MS. Sometime we have to wait a long time for the peripheral stuff to
fall away so that we can lift up our beautiful chalice in true fascination.
MS. I'd like to talk more about that. Where is the pulse at the moment,
GM. For me, my approach to music has always been sort of scattered. I
took a completely non-traditional approach as a musician. Specifically,
I took cello lessons when I was at public school, in high school, and
I also played guitar by ear. They were completely discrete ways of absorbing
music. With the cello I played what was on the page and with the guitar
I played what people showed me how to play, or I learned songs off records.
MS. How lucky you were to develop both paths.
GM. I really was lucky to develop both paths, and at the end of high
school I actually stopped taking cello lessons and went to university
for a couple of years, taking Chinese language and history. While I was
at university I spent all of my spare time playing guitar and someone
pointed this out to me. They said, "You're studying music, of course."
And I went, "No I'm in Chinese language and history." They said,
"But you spend all your time playing music." From this insight,
I thought this observation was something I should consider.
MS. I love the cello.
GM. It is a great instrument. One of the things that was great for me,
because my education was so backwards and incoherent, I'm still at a point
now, playing the cello, where I'm discovering what it means to play the
cello and how to play it as beautifully as I can. And one of the great
things about the quartet is that, for both my guitar playing and my cello
playing, it has been a tremendous opportunity to work hard, and to be
coached by people whom I respect. One of the things about working in the
quartet is that we are all trying to inspire each other to play as well
and as beautifully as we can, and so it is a voyage of discovery.
MS. You've answered both questions I had in mind there. But I still feel
I'd like to draw you out a bit more - to see if you can articulate some
of the feelings you have about the way you are pursuing the music. I see
you being a bit like a sheep dog herding a flock of sheep here, with all
of your interests, instrumentally and with the music styles you have been
into in the past.
GM. Well, what I would have to say, and this has been a strength and
a weakness, because I did realize, while I was spending that time playing
piano, that I really did need to be involved in music.
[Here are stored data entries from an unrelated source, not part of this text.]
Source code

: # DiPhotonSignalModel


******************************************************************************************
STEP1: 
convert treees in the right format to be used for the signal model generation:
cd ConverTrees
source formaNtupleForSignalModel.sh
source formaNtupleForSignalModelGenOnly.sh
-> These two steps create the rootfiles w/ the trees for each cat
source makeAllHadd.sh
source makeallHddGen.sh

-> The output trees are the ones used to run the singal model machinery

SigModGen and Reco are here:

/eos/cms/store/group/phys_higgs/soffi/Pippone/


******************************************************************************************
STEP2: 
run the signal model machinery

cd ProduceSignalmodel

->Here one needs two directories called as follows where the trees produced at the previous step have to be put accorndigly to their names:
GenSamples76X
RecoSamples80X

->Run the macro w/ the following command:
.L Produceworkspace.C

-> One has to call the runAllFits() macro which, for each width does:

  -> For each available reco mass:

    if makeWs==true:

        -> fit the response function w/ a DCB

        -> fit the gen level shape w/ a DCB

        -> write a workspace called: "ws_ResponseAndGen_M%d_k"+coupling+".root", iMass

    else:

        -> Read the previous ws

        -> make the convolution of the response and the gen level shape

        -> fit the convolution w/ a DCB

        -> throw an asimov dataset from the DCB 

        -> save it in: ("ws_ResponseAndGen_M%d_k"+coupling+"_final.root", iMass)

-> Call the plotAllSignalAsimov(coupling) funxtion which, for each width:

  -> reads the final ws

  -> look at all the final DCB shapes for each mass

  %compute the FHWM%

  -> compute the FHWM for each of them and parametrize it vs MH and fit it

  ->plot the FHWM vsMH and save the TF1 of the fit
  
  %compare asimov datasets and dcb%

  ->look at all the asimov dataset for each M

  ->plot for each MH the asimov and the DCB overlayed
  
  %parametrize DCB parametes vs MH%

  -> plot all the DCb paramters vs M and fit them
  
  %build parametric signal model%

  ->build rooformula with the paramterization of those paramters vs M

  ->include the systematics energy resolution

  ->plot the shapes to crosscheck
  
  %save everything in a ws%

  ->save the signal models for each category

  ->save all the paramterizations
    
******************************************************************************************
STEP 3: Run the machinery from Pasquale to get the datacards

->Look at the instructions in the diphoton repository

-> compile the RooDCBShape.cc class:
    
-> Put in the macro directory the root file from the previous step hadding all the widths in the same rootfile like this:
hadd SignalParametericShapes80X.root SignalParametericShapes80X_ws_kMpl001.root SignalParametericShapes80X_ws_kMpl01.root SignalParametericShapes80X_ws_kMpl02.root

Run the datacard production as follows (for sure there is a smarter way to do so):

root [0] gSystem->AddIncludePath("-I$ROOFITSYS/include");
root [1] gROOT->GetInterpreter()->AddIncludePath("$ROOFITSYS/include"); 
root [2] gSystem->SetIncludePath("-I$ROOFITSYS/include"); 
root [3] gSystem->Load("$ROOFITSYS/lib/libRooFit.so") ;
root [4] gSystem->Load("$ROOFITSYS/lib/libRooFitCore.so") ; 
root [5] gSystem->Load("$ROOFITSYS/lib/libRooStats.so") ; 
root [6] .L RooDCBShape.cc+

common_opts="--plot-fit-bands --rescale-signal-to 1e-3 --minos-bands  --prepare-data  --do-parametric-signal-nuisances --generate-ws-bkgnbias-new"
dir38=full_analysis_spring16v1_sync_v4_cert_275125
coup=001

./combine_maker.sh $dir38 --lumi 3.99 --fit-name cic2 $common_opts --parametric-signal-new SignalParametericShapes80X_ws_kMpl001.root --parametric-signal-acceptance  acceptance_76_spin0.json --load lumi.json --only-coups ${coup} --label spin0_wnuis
That no matter
what else I was doing or how I was living, if I didn't have a musical
instrument I would be unhappy.
MS. I want to know if you can tell us about those feelings, because they
obviously loomed very large for you. They've guided you and they're still
guiding your passion and analysis of the music as you progress. This is
the difficult part - this is the part that poets work on, you know? Trying
to describe this insight, this feeling, this power that can't be denied.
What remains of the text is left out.